Three people were indicted on federal charges in what U.S. Assistant Attorney General Leslie Caldwell called "the largest data breach of names and email addresses in the history of the Internet."
One of the accused is David-Manuel Santos Da Silva, 33, of Montreal. He is charged with taking part in a money-laundering conspiracy that allegedly netted $2 million between May 2009 and October 2011.
Prosecutors allege he entered into a marketing agreement with the other two men charged that enabled them to profit from sales generated by the spam emails.
The other men are Viet Quoc Nguyen, 28, and Giang Hoang Vu, 25, who are both citizens of Vietnam.
Vu pleaded guilty to a single count of conspiracy to commit computer fraud before a federal judge last month. He has not been sentenced.
Nguyen has been indicted on 29 counts including charges of wire fraud and computer fraud.
He remains a fugitive.
Unsealed documents from the U.S. Justice Department allege Da Silva used his Montreal-based company 21 Celsius, which ran a website called Marketbay.com, to "promote Nguyen's hacking and spamming activities by providing him with a platform, through Marketbay.com."

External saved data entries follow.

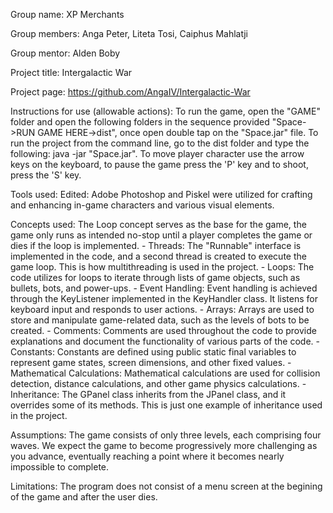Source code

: Group name: XP Merchants

Group members: Anga Peter, Liteta Tosi, Caiphus Mahlatji

Group mentor: Alden Boby

Project title: Intergalactic War

Project page: https://github.com/AngaIV/Intergalactic-War

Instructions for use (allowable actions): To run the game, open the "GAME" folder and open the following folders in the sequence provided "Space->RUN GAME HERE->dist", once open double tap on the "Space.jar" file. To run the project from the command line, go to the dist folder and type the following: java -jar "Space.jar". To move player character use the arrow keys on the keyboard, to pause the game press the 'P' key and to shoot, press the 'S' key.

Tools used: Edited: Adobe Photoshop and Piskel were utilized for crafting and enhancing in-game characters and various visual elements.

Concepts used: The Loop concept serves as the base for the game, the game only runs as intended no-stop until a player completes the game or dies if the loop is implemented. 
              - Threads: The "Runnable" interface is implemented in the code, and a second thread is created to execute the game loop. This is how multithreading is used in the project.
              - Loops: The code utilizes for loops to iterate through lists of game objects, such as bullets, bots, and power-ups.
              - Event Handling: Event handling is achieved through the KeyListener implemented in the KeyHandler class. It listens for keyboard input and responds to user actions.
              - Arrays: Arrays are used to store and manipulate game-related data, such as the levels of bots to be created.
              - Comments: Comments are used throughout the code to provide explanations and document the functionality of various parts of the code.
              - Constants: Constants are defined using public static final variables to represent game states, screen dimensions, and other fixed values.
              - Mathematical Calculations: Mathematical calculations are used for collision detection, distance calculations, and other game physics calculations.
              - Inheritance: The GPanel class inherits from the JPanel class, and it overrides some of its methods. This is just one example of inheritance used in the project.

Assumptions: The game consists of only three levels, each comprising four waves. We expect the game to become progressively more challenging as you advance, eventually reaching a point where it becomes nearly impossible to complete.

Limitations: The program does not consist of a menu screen at the begining of the game and after the user dies.
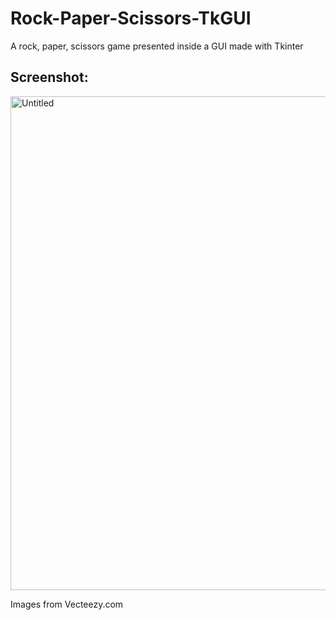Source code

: # Rock-Paper-Scissors-TkGUI
A rock, paper, scissors game presented inside a GUI made with Tkinter

## Screenshot:

<img width="790" alt="Untitled" src="https://user-images.githubusercontent.com/68035686/161814410-453dc8a0-ff5d-475c-a087-151ec172e360.png">


Images from Vecteezy.com
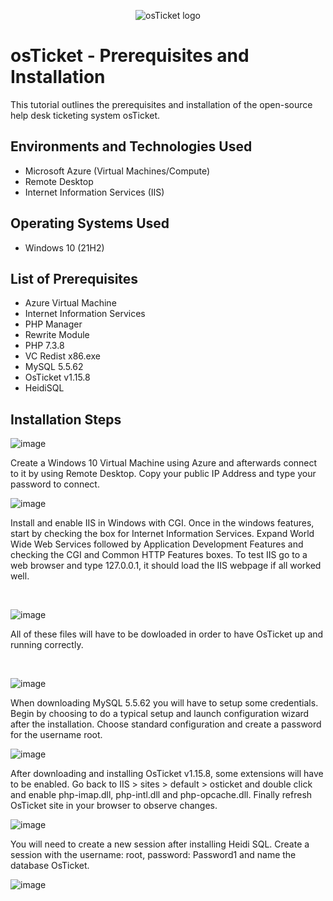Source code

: <p align="center">
<img src="https://i.imgur.com/Clzj7Xs.png" alt="osTicket logo"/>
</p>

<h1>osTicket - Prerequisites and Installation</h1>
This tutorial outlines the prerequisites and installation of the open-source help desk ticketing system osTicket.<br />


<h2>Environments and Technologies Used</h2>

- Microsoft Azure (Virtual Machines/Compute)
- Remote Desktop
- Internet Information Services (IIS)

<h2>Operating Systems Used </h2>

- Windows 10</b> (21H2)

<h2>List of Prerequisites</h2>

- Azure Virtual Machine
- Internet Information Services
- PHP Manager
- Rewrite Module
- PHP 7.3.8
- VC Redist x86.exe
- MySQL 5.5.62
- OsTicket v1.15.8
- HeidiSQL

<h2>Installation Steps</h2>


![image](https://github.com/Jess20A/osticket-prereqs/assets/142112890/d8f5706f-27fb-4679-b0b1-52ec32f6bae5)


<p>
Create a Windows 10 Virtual Machine using Azure and afterwards connect to it by using Remote Desktop. Copy your public IP Address and type your password to connect. 
</p>

![image](https://github.com/Jess20A/osticket-prereqs/assets/142112890/0edfa8d7-c3ee-44c5-b91a-4b497255a9b7)


Install and enable IIS in Windows with CGI. Once in the windows features, start by checking the box for Internet Information Services. Expand World Wide Web Services followed by Application Development Features and checking the CGI and Common HTTP Features boxes. To test IIS go to a web browser and type 127.0.0.1, it should load the IIS webpage if all worked well.
</p>
<br />

![image](https://github.com/Jess20A/osticket-prereqs/assets/142112890/53ccb7f8-cb81-4334-b23e-1e606d8f61e4)

All of these files will have to be dowloaded in order to have OsTicket up and running correctly.
</p>
<br />

![image](https://github.com/Jess20A/osticket-prereqs/assets/142112890/fc8a3d7f-d249-459b-ab8e-892958b52e77)

When downloading MySQL 5.5.62 you will have to setup some credentials. Begin by choosing to do a typical setup and launch configuration wizard after the installation. Choose standard configuration and create a password for the username root.

![image](https://github.com/Jess20A/osticket-prereqs/assets/142112890/5fa34ece-1999-49d8-954c-79a04abff212)


After downloading and installing OsTicket v1.15.8, some extensions will have to be enabled. Go back to IIS > sites > default > osticket and double click and enable php-imap.dll, php-intl.dll and php-opcache.dll. Finally refresh OsTicket site in your browser to observe changes.

![image](https://github.com/Jess20A/osticket-prereqs/assets/142112890/f89fdd41-5bd6-499e-aeed-9c9ae34d7836)

You will need to create a new session after installing Heidi SQL. Create a session with the username: root, password: Password1 and name the database OsTicket. 

![image](https://github.com/Jess20A/osticket-prereqs/assets/142112890/801c1828-9866-4701-b323-3755564ac858)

"Da Silva allegedly knew that Nguyen was spamming to stolen email addresses in order to direct high volumes of internet traffic to his affiliate marketing websites with Marketbay.com," read a news release from the U.S Attorney's Office.
The Justice Department documents describe Da Silva as a co-owner, president and a director of 21 Celsius.
U.S. authorities say Da Silva was indicted by a federal grand jury Wednesday for conspiracy to commit money laundering with Nguyen and others.
He was arrested at Fort Lauderdale International Airport in Florida on Feb. 12 and was scheduled to be arraigned in an Atlanta courtoom on Friday.
Calls to 21 Celsius, were not returned Friday.
Authorities said the case is significant because of the scale of the information stolen.
Acting U.S. Attorney John Horn said hackers targeted marketing companies that send bulk emails to customers of their commercial clients. They gained access to the firms' computer systems by sending emails with hidden malware to the marketing companies' employees.
The hackers not only stole hundreds of millions of email addresses, Horn said, but also succeeded in using the marketing firms' own systems to send the hackers' spam messages.
The case is being prosecuted in Georgia because that's where computer servers were located for two of the marketing firms that were hacked. Nguyen and Vu were indicted in October 2012 but those charges were sealed from public view until after the case against Da Silva was filed Wednesday.